Regularization and Optimal Multiclass Learning

The quintessential learning algorithm of empirical risk minimization (ERM) is known to fail in various settings for which uniform convergence does not characterize learning. It is therefore unsurprising that the practice of machine learning is rife with considerably richer algorithmic techniques for successfully controlling model capacity. Nevertheless, no such technique or principle has broken away from the pack to characterize optimal learning in these more general settings. The purpose of this work is to characterize the role of regularization in perhaps the simplest setting for which ERM fails: multiclass learning with arbitrary label sets. Using one-inclusion graphs (OIGs), we exhibit optimal learning algorithms that dovetail with tried-and-true algorithmic principles: Occam's Razor as embodied by structural risk minimization (SRM), the principle of maximum entropy, and Bayesian reasoning. Most notably, we introduce an optimal learner which relaxes structural risk minimization on two dimensions: it allows the regularization function to be "local" to datapoints, and uses an unsupervised learning stage to learn this regularizer at the outset. We justify these relaxations by showing that they are necessary: removing either dimension fails to yield a near-optimal learner. We also extract from OIGs a combinatorial sequence we term the Hall complexity, which is the first to characterize a problem's transductive error rate exactly. Lastly, we introduce a generalization of OIGs and the transductive learning setting to the agnostic case, where we show that optimal orientations of Hamming graphs -- judged using nodes' outdegrees minus a system of node-dependent credits -- characterize optimal learners exactly. We demonstrate that an agnostic version of the Hall complexity again characterizes error rates exactly, and exhibit an optimal learner using maximum entropy programs.

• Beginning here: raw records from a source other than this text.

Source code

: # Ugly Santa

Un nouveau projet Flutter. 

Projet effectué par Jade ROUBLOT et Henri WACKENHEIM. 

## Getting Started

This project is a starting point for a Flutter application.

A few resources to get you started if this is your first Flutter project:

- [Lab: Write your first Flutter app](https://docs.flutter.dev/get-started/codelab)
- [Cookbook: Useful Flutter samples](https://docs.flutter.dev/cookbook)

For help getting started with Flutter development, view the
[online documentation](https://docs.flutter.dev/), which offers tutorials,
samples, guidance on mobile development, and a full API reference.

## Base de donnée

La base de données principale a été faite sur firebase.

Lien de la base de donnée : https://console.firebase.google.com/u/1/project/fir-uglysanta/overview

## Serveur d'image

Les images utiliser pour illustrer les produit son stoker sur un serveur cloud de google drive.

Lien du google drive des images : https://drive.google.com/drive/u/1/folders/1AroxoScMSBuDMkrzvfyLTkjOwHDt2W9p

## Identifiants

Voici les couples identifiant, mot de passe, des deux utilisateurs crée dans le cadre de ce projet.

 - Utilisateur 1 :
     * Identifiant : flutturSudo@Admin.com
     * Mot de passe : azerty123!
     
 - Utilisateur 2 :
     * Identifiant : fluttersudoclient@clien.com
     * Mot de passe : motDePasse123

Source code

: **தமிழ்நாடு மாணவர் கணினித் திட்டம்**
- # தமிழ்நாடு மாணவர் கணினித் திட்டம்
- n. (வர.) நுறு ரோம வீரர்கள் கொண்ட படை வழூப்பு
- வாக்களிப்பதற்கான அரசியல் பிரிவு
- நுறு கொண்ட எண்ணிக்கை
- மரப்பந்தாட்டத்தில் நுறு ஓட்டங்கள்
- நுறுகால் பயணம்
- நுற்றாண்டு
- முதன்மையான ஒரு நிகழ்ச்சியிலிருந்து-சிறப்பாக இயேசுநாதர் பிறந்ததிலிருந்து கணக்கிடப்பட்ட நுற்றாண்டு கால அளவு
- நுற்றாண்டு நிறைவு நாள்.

翻译：经验风险最小化（ERM）这一经典学习算法已知在多种场景中失效，这些场景下统一收敛性无法刻画学习过程。因此，机器学习实践中充斥着更为丰富的算法技术以成功控制模型容量也就不足为奇。然而，在这些更一般的场景中，尚无此类技术或原则脱颖而出，用以刻画最优学习。本工作的目的是在最简单的ERM失效场景——即具有任意标签集的多类学习中——刻画正则化所起的作用。利用一包含图（OIG），我们提出了与久经考验的算法原则相契合的最优学习算法：结构风险最小化（SRM）所体现的奥卡姆剃刀原则、最大熵原理以及贝叶斯推理。尤为重要的是，我们引入了一个最优学习器，它从两个维度对结构风险最小化进行了放松：允许正则化函数对数据点具有"局部性"，并在初始阶段使用无监督学习来学习该正则化器。我们证明了这些放松的必要性：移除任一维度都无法得到接近最优的学习器。我们还从OIG中提取出一个称为Hall复杂度的组合序列，这是首个精确刻画问题转导误差率的量。最后，我们将OIG和转导学习设置推广至不可知情形，在该情形下，我们证明汉明图的最优定向——根据节点出度减去节点依赖的信用系统来评判——能够精确刻画最优学习器。我们证明不可知版本的Hall复杂度再次精确刻画了误差率，并展示了使用最大熵规划的最优学习器。